Categorias: academia, vida
Para sermos autênticos em relação à vida precisamos, urgentemente, abrir mão dos conceitos e darmos mais valor às experiências. Os conceitos são fechados em si mesmos e repetitivos, já as experiências se recriam e possibilitam novas interpretações. Sempre que eu crio um conceito em torno de uma idéia, de uma situação ou de uma pessoa, eu fecho as portas para novas conexões e inspirações. A vida está em eterno movimento e nós também estamos. Ser verdadeiro é não limitar, mas expandir; é perceber que tudo é mutável, inclusive as relações e os seres humanos. Nisso entra a possibilidade do perdão e do recomeço, assim como a aceitação de que os ciclos se fecham e se findam.
[...] Ser genuíno também consiste em respeitar as vontades e preferências alheias e não se sentir agredido pelo que é diferente, é enxergar beleza no incomum. Eu não me refiro a ser tolerante em relação às diferenças, pois isso ainda transpira uma relação de desigualdade, de um superior aceitando o inferior, isso seria apenas uma concessão. Refiro-me a amar o outro pelo que ele é! Sabemos que estamos nos transformando em pessoas plenas quando não temos a pretensão de mudar os demais, quando mergulhamos no insight de que a nossa missão existencial é em relação a nós mesmos.

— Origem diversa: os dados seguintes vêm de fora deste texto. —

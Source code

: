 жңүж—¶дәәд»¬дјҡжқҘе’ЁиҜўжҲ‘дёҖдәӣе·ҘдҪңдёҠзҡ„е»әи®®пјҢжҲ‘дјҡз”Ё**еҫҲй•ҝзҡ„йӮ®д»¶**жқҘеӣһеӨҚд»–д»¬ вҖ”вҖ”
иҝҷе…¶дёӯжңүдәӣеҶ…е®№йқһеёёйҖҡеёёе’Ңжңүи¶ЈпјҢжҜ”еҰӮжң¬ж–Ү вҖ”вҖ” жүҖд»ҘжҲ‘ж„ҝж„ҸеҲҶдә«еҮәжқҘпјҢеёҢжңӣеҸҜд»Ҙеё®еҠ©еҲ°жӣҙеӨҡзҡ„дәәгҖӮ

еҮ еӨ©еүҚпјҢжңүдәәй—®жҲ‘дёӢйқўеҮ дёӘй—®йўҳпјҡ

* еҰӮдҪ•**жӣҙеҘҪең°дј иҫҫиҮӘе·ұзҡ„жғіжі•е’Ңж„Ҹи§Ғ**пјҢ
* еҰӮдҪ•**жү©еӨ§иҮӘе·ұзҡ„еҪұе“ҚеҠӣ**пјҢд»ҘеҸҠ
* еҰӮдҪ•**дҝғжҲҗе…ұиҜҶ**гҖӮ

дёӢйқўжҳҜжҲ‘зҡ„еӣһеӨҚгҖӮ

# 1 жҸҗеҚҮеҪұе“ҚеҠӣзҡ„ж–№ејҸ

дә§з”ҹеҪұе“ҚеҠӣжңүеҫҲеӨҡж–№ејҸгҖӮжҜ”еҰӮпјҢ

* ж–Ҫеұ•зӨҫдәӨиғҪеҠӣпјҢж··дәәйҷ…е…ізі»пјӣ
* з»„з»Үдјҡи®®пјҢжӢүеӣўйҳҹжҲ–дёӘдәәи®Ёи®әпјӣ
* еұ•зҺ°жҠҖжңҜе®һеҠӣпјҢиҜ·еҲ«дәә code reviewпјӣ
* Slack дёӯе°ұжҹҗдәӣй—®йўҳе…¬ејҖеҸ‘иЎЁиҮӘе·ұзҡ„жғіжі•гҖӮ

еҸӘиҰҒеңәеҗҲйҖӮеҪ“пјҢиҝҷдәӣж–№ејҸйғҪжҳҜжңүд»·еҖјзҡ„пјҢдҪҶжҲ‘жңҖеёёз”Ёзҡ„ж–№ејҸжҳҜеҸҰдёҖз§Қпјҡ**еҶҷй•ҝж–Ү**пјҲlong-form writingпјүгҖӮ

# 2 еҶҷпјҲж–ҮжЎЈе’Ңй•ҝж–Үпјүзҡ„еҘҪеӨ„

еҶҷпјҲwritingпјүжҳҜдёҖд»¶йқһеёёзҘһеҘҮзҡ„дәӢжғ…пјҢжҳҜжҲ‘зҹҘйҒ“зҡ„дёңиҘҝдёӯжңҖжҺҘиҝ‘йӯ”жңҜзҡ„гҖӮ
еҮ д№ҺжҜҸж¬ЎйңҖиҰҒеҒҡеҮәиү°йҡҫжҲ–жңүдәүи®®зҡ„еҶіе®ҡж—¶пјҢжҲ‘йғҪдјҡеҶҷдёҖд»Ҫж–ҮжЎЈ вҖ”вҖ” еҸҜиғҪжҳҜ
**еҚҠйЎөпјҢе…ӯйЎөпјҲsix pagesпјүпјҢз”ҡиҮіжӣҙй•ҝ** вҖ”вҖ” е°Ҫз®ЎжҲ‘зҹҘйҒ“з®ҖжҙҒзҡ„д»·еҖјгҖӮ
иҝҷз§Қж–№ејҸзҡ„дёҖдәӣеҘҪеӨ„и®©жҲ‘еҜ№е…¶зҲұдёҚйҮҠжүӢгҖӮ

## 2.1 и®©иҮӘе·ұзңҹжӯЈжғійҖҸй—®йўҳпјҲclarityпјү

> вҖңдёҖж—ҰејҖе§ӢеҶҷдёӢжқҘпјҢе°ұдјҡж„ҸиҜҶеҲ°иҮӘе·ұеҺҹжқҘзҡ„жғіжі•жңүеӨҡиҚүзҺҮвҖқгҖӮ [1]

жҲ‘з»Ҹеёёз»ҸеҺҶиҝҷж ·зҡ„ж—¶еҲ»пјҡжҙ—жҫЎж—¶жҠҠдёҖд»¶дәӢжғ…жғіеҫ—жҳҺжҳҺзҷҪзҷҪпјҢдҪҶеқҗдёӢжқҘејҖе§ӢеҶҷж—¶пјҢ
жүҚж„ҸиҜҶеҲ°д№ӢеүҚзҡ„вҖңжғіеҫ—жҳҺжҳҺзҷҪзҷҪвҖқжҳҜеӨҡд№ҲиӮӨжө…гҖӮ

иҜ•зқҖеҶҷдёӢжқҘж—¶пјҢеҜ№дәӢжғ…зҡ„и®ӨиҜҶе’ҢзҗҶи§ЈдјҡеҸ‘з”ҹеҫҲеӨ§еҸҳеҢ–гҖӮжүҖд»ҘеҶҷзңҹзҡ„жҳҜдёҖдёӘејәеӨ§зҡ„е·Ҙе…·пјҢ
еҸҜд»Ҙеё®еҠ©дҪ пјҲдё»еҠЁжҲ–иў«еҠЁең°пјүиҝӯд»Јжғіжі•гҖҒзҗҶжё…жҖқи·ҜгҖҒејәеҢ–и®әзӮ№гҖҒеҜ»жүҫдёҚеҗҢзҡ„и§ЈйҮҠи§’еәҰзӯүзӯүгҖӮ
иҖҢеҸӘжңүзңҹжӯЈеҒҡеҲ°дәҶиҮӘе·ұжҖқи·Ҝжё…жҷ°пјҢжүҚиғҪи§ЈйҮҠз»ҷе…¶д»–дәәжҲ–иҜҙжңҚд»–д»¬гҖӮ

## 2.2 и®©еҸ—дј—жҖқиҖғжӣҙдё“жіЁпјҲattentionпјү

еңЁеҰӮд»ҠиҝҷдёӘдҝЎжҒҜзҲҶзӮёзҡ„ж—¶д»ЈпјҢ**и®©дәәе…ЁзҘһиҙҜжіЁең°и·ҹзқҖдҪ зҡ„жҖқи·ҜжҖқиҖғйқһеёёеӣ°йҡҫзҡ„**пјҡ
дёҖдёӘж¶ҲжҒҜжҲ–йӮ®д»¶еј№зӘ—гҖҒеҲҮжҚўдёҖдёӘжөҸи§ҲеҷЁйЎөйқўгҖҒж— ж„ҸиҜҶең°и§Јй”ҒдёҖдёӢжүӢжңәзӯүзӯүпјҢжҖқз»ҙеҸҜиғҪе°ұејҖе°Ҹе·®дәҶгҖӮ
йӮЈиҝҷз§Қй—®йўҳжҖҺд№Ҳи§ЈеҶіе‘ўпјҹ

Trecho do ótimo artigo de Lígia Guerra. E o que isso tem a ver com ciência, universidade, essas coisas? Acredito que para sermos bons estudantes, professores e pesquisadores temos que ser, antes de tudo, pessoas melhores. E para isso, temos que ter mais experiências do que conceitos, amar mais do que tolerar, ser autênticos mais do que seguir a multidão, rebelar-se mais do que querer revolucionar. E talvez isso seja a coisa mais difícil e gratificante que podemos fazer.